Dataset excerpts:
== == ==

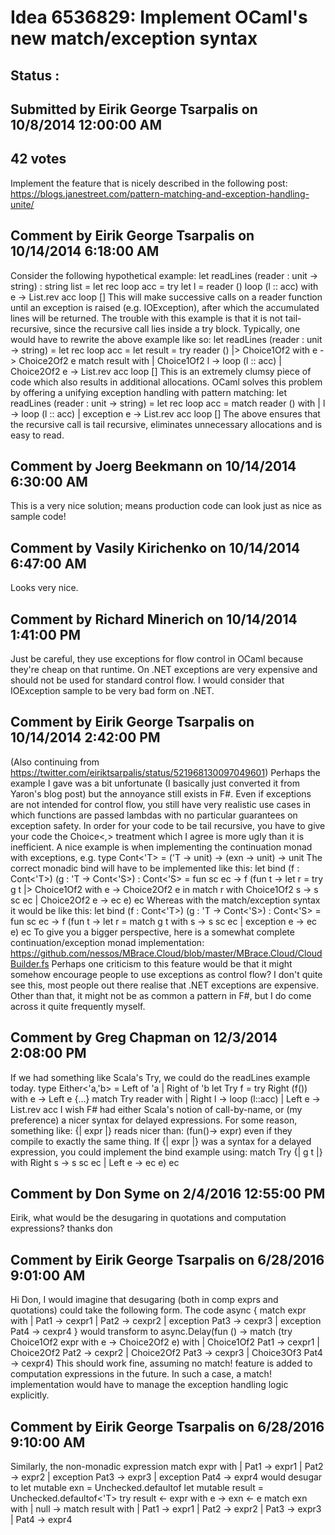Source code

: # Idea 6536829: Implement OCaml's new match/exception syntax #

## Status : 

## Submitted by Eirik George Tsarpalis on 10/8/2014 12:00:00 AM

## 42 votes

Implement the feature that is nicely described in the following post:
https://blogs.janestreet.com/pattern-matching-and-exception-handling-unite/




## Comment by Eirik George Tsarpalis on 10/14/2014 6:18:00 AM

Consider the following hypothetical example:
let readLines (reader : unit -> string) : string list =
let rec loop acc =
try
let l = reader ()
loop (l :: acc)
with e ->
List.rev acc
loop []
This will make successive calls on a reader function until an exception is raised (e.g. IOException), after which the accumulated lines will be returned. The trouble with this example is that it is not tail-recursive, since the recursive call lies inside a try block. Typically, one would have to rewrite the above example like so:
let readLines (reader : unit -> string) =
let rec loop acc =
let result = try reader () |> Choice1Of2 with e -> Choice2Of2 e
match result with
| Choice1Of2 l -> loop (l :: acc)
| Choice2Of2 e -> List.rev acc
loop []
This is an extremely clumsy piece of code which also results in additional allocations. OCaml solves this problem by offering a unifying exception handling with pattern matching:
let readLines (reader : unit -> string) =
let rec loop acc =
match reader () with
| l -> loop (l :: acc)
| exception e -> List.rev acc
loop []
The above ensures that the recursive call is tail recursive, eliminates unnecessary allocations and is easy to read.

## Comment by Joerg Beekmann on 10/14/2014 6:30:00 AM

This is a very nice solution; means production code can look just as nice as sample code!

## Comment by Vasily Kirichenko on 10/14/2014 6:47:00 AM

Looks very nice.

## Comment by Richard Minerich on 10/14/2014 1:41:00 PM

Just be careful, they use exceptions for flow control in OCaml because they're cheap on that runtime. On .NET exceptions are very expensive and should not be used for standard control flow. I would consider that IOException sample to be very bad form on .NET.

## Comment by Eirik George Tsarpalis on 10/14/2014 2:42:00 PM

(Also continuing from https://twitter.com/eiriktsarpalis/status/521968130097049601)
Perhaps the example I gave was a bit unfortunate (I basically just converted it from Yaron's blog post) but the annoyance still exists in F#. Even if exceptions are not intended for control flow, you still have very realistic use cases in which functions are passed lambdas with no particular guarantees on exception safety. In order for your code to be tail recursive, you have to give your code the Choice<_,_> treatment which I agree is more ugly than it is inefficient. A nice example is when implementing the continuation monad with exceptions, e.g.
type Cont<'T> = ('T -> unit) -> (exn -> unit) -> unit
The correct monadic bind will have to be implemented like this:
let bind (f : Cont<'T>) (g : 'T -> Cont<'S>) : Cont<'S> =
fun sc ec -> f (fun t -> let r = try g t |> Choice1Of2 with e -> Choice2Of2 e in match r with Choice1Of2 s -> s sc ec | Choice2Of2 e -> ec e) ec
Whereas with the match/exception syntax it would be like this:
let bind (f : Cont<'T>) (g : 'T -> Cont<'S>) : Cont<'S> =
fun sc ec -> f (fun t -> let r = match g t with s -> s sc ec | exception e -> ec e) ec
To give you a bigger perspective, here is a somewhat complete continuation/exception monad implementation:
https://github.com/nessos/MBrace.Cloud/blob/master/MBrace.Cloud/CloudBuilder.fs
Perhaps one criticism to this feature would be that it might somehow encourage people to use exceptions as control flow? I don't quite see this, most people out there realise that .NET exceptions are expensive. Other than that, it might not be as common a pattern in F#, but I do come across it quite frequently myself.

## Comment by Greg Chapman on 12/3/2014 2:08:00 PM

If we had something like Scala's Try, we could do the readLines example today.
type Either<'a,'b> = Left of 'a | Right of 'b
let Try f = try Right (f()) with e -> Left e
{...}
match Try reader with
| Right l -> loop (l::acc)
| Left e -> List.rev acc
I wish F# had either Scala's notion of call-by-name, or (my preference) a nicer syntax for delayed expressions. For some reason, something like:
{| expr |}
reads nicer than:
(fun()-> expr)
even if they compile to exactly the same thing.
If {| expr |} was a syntax for a delayed expression, you could implement the bind example using:
match Try {| g t |} with Right s -> s sc ec | Left e -> ec e) ec

## Comment by Don Syme on 2/4/2016 12:55:00 PM

Eirik, what would be the desugaring in quotations and computation expressions?
thanks
don

## Comment by Eirik George Tsarpalis on 6/28/2016 9:01:00 AM

Hi Don,
I would imagine that desugaring (both in comp exprs and quotations) could take the following form. The code
async {
match expr with
| Pat1 -> cexpr1
| Pat2 -> cexpr2
| exception Pat3 -> cexpr3
| exception Pat4 -> cexpr4
}
would transform to
async.Delay(fun () ->
match (try Choice1Of2 expr with e -> Choice2Of2 e) with
| Choice1Of2 Pat1 -> cexpr1
| Choice2Of2 Pat2 -> cexpr2
| Choice2Of2 Pat3 -> cexpr3
| Choice3Of3 Pat4 -> cexpr4)
This should work fine, assuming no match! feature is added to computation expressions in the future. In such a case, a match! implementation would have to manage the exception handling logic explicitly.

## Comment by Eirik George Tsarpalis on 6/28/2016 9:10:00 AM

Similarly, the non-monadic expression
match expr with
| Pat1 -> expr1
| Pat2 -> expr2
| exception Pat3 -> expr3
| exception Pat4 -> expr4
would desugar to
let mutable exn = Unchecked.defaultof<Exception>
let mutable result = Unchecked.defaultof<'T>
try result <- expr with e -> exn <- e
match exn with
| null ->
match result with
| Pat1 -> expr1
| Pat2 -> expr2
| Pat3 -> expr3
| Pat4 -> expr4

== == ==

About this task: Please copy out every line of the preceding listing that carries "Left".

Completed task:
type Either<'a,'b> = Left of 'a | Right of 'b
let Try f = try Right (f()) with e -> Left e
| Left e -> List.rev acc
match Try {| g t |} with Right s -> s sc ec | Left e -> ec e) ec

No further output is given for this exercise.